No one dared blame writer Stephen King for the spate of school shootings that rocked the nation after the publication of his 1977 novel Rage. In the book an emotionally cracked student in a froth of rage shoots up his algebra class. He kills his teacher and another adult and takes the class hostage. Yet some experts saw an eerie similarity, if not a direct link, to the King scenario in the five murderous school rampages by students that took place in the years after King's book came out. A copy of King's book was found in the bedroom of one of the shooters. An anguished King eventually yanked his book from the market.
NBC didn't immediately yank Seung Hui-Cho's mugging, posturing, and gun brandishing, telegenic video from the airways. However it downplayed it after it got pounded for pandering to cheap shock and sensationalism in airing it in the first place. The network took justifiable heat for plopping the video in front of millions of viewers still wrestling with shock and grief from Cho's killing spree. Yet, it was no surprise that it aired the tape.
For a decade, NBC and other networks have fed the public a bloated diet of car and airplane crashes, serial killings, shoot-em-ups, and workplace (postal) and school rampages, sniper shootings, teen suicide clusters, and celebrity violence. Millions of viewers have gorged on that diet, sticking to the tube like crazy glue in perverse fascination. Many howled that saturation coverage of this deadly mayhem can stir some emotionally tottering young male to strap on a gun and try to up the body count. The estimated 35 to 40 threats to blow up or shoot up schools that the FBI counted in the immediate aftermath of Cho's rampage was testament to the contagion effect.
News directors mostly shrugged off the criticism and said that no matter how gruesome a story is, it's news and they have an obligation to cover it. They're right. Though newsrooms often deliberately blur the line between what's appropriate and tasteful to air and tawdry sensationalism, school shootings are legitimate news. And it's unfair to lay all the blame for copycat violence and the threats of violence on news outlets. Violence laced video games, films, books, rap lyrics, and the hourly showing of Iraq war footage, as well as society's incessant tout of competition and aggression as male ritual are also prime culprits. They send the tacit message that violence is a socially accepted way to solve problems, and even get recognition.
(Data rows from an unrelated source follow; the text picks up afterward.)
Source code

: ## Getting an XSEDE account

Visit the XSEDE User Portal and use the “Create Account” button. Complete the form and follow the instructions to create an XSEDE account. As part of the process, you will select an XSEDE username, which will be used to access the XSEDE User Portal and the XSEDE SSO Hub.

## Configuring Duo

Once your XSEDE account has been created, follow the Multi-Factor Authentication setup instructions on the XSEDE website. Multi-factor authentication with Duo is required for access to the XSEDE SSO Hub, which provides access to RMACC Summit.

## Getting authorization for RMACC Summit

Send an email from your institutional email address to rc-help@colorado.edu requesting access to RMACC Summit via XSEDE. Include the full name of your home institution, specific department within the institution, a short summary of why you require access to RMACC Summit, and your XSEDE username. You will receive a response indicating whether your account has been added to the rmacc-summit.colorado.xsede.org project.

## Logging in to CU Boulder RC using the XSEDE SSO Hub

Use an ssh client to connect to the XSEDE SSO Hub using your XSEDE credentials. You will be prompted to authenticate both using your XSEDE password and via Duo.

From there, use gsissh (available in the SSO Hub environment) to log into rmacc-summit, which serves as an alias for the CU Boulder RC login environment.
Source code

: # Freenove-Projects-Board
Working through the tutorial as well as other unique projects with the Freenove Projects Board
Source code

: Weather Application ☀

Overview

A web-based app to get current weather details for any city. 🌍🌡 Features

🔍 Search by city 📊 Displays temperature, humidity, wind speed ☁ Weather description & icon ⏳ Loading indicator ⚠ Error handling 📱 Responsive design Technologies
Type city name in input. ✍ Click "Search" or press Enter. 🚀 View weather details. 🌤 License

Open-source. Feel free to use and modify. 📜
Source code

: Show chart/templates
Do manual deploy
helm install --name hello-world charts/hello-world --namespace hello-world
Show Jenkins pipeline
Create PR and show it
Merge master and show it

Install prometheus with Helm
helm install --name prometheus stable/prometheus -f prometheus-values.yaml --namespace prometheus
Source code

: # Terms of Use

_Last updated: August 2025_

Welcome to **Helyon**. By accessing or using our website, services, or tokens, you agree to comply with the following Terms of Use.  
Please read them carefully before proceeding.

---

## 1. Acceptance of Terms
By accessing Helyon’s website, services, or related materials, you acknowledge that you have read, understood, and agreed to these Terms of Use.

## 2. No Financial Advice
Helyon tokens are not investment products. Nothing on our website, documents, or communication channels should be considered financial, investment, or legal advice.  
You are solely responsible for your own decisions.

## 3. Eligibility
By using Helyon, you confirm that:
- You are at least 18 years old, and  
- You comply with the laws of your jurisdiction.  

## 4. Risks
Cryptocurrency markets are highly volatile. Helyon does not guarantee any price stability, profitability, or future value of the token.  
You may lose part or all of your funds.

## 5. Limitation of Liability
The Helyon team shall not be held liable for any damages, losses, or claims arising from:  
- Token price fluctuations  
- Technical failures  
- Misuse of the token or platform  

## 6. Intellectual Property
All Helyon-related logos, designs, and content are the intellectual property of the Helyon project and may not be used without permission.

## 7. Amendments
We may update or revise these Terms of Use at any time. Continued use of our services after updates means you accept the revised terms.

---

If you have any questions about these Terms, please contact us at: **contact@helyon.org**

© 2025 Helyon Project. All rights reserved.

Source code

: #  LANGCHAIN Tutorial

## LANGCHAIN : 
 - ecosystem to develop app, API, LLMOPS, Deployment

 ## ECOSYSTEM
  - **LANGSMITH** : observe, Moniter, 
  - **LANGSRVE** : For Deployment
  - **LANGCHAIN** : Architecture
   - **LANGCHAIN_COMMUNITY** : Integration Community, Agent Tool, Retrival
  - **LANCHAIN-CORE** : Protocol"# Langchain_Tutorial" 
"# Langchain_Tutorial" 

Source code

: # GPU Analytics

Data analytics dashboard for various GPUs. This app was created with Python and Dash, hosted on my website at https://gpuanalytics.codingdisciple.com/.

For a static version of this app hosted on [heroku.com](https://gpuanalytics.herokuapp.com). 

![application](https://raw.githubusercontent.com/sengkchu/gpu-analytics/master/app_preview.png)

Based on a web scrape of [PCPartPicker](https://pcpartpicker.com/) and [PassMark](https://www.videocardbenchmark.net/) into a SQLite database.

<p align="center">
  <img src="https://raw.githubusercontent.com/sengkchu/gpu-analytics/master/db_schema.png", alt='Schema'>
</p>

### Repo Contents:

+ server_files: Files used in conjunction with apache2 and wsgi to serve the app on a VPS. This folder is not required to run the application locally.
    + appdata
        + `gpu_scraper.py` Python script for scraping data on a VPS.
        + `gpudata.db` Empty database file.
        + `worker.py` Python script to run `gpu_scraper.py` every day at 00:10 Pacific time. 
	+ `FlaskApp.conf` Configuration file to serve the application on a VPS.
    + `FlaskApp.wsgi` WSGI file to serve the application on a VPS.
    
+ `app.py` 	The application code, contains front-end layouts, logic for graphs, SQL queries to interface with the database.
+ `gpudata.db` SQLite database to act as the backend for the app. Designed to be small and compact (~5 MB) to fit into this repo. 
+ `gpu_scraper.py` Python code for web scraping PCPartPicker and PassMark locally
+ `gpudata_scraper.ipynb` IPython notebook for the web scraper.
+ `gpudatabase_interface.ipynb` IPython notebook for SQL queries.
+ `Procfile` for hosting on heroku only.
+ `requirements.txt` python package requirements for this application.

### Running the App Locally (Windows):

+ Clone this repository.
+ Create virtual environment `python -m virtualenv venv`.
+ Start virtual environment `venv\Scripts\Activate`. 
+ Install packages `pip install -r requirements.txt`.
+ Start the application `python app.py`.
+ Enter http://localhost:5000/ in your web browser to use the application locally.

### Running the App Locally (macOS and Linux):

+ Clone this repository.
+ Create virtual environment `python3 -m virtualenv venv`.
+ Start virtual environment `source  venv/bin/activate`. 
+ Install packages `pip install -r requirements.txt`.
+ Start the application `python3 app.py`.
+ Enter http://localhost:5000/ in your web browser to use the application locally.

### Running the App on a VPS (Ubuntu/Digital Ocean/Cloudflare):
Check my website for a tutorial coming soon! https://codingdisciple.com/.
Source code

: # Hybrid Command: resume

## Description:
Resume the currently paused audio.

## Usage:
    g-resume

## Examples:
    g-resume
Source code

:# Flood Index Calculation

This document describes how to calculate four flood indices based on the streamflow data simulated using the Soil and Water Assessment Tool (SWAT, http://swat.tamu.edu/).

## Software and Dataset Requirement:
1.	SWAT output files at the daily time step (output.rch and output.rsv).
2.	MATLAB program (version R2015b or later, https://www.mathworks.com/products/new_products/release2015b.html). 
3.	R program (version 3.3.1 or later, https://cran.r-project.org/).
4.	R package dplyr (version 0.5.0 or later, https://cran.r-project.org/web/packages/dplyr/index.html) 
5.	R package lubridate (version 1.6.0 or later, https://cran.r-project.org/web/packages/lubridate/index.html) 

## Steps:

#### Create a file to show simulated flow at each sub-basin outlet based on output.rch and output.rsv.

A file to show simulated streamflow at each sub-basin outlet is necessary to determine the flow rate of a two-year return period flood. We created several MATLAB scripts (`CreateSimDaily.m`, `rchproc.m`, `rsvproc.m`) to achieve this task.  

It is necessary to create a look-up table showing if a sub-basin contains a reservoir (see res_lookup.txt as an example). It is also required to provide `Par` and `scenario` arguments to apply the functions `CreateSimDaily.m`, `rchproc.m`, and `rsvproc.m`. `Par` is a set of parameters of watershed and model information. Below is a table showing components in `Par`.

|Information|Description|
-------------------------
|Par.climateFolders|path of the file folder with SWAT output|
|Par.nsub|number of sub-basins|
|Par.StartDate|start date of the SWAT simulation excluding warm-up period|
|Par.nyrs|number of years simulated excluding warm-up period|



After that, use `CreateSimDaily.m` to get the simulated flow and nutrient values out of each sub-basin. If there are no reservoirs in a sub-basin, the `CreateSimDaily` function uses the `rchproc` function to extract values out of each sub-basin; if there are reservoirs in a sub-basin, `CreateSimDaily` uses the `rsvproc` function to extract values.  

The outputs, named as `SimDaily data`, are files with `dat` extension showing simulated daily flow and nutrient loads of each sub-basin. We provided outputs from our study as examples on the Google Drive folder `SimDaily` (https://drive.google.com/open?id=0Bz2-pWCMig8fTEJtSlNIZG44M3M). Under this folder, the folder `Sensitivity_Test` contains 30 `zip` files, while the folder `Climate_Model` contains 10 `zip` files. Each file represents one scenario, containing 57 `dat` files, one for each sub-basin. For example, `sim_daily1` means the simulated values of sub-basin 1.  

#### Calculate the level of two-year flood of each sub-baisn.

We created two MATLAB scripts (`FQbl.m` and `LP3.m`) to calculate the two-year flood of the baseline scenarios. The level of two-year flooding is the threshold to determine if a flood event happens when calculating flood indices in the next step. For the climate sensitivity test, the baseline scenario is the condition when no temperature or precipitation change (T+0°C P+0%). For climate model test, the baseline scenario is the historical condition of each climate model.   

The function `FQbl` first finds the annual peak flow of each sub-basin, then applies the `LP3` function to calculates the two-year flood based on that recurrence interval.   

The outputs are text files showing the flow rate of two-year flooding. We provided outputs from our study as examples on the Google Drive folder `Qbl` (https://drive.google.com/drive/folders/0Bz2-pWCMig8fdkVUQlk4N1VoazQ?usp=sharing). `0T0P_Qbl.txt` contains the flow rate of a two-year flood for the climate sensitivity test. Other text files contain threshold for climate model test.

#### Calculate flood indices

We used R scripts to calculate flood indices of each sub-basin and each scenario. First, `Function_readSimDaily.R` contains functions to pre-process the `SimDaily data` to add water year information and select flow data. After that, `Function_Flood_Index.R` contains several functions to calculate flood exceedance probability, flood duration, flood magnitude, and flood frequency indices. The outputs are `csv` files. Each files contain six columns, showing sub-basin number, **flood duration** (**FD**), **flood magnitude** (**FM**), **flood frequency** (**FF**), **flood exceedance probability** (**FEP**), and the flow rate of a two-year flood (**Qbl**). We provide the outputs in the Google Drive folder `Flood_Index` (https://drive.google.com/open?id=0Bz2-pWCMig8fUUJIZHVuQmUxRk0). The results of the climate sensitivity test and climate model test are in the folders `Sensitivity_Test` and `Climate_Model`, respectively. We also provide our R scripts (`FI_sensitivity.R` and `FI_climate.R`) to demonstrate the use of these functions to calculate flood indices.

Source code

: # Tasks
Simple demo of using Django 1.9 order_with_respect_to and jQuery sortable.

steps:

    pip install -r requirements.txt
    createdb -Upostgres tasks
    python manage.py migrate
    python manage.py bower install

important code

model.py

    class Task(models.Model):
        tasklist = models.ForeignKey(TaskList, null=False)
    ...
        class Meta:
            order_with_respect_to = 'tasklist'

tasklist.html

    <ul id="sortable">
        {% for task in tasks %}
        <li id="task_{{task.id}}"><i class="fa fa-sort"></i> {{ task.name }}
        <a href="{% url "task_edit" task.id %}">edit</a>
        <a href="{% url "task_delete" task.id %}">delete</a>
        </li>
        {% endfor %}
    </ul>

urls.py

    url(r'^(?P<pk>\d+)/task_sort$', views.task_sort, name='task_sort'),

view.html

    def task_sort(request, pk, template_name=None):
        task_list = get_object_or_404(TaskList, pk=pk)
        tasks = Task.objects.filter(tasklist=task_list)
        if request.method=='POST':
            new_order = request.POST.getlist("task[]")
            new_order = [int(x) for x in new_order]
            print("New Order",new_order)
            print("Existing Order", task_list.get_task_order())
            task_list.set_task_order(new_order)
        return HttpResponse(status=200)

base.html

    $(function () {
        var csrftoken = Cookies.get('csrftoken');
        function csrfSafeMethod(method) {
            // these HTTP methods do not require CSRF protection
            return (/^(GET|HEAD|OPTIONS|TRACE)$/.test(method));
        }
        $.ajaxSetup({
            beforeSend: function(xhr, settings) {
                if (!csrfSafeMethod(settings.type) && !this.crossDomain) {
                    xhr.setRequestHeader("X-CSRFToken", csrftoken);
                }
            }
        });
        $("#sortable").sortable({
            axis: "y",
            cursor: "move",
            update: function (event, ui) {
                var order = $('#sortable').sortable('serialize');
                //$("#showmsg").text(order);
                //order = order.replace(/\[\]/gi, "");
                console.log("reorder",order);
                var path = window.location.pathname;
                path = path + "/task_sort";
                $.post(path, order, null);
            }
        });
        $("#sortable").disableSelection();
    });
That message resonates squarely in the brains of many 18 to 30 year olds.
Even if a network didn't endlessly loop one grisly shooting on air, there would likely be school killings. In nearly every case, the shooters are driven to maniacal rage by taunts from schoolmates, or have a beef with teachers and administrators. The Secret Service and the U.S. Department of Education examined targeted school attacks from 1974 to 2000 in its Safe School Initiative. It found the vast majority of the attackers planned their deadly acts well in advance. There were strong signals that they were plagued by behavior problems. Cho was a near textbook example of that.
Schools also are a powerful symbol to many troubled young males that perceive that teachers, administrators or other students victimize them. This reinforces the notion that society is unfair and unjust, and schools are the logical target for their revenge.
Still when the networks shifted gears and downplayed or ceased covering school shootings copycat school shootings disappeared. The September 11 terror attacks were a good example of that. Before the attacks, school shootings were the rage on newscasts. The Columbine High School massacre in 1999 was the pinnacle of the coverage. The nonstop coverage incited a wave of near national panic. There were dozens of school threats and handful of copycat shootings. A terrified public believed that every campus was one disturbed student away from a bloodbath.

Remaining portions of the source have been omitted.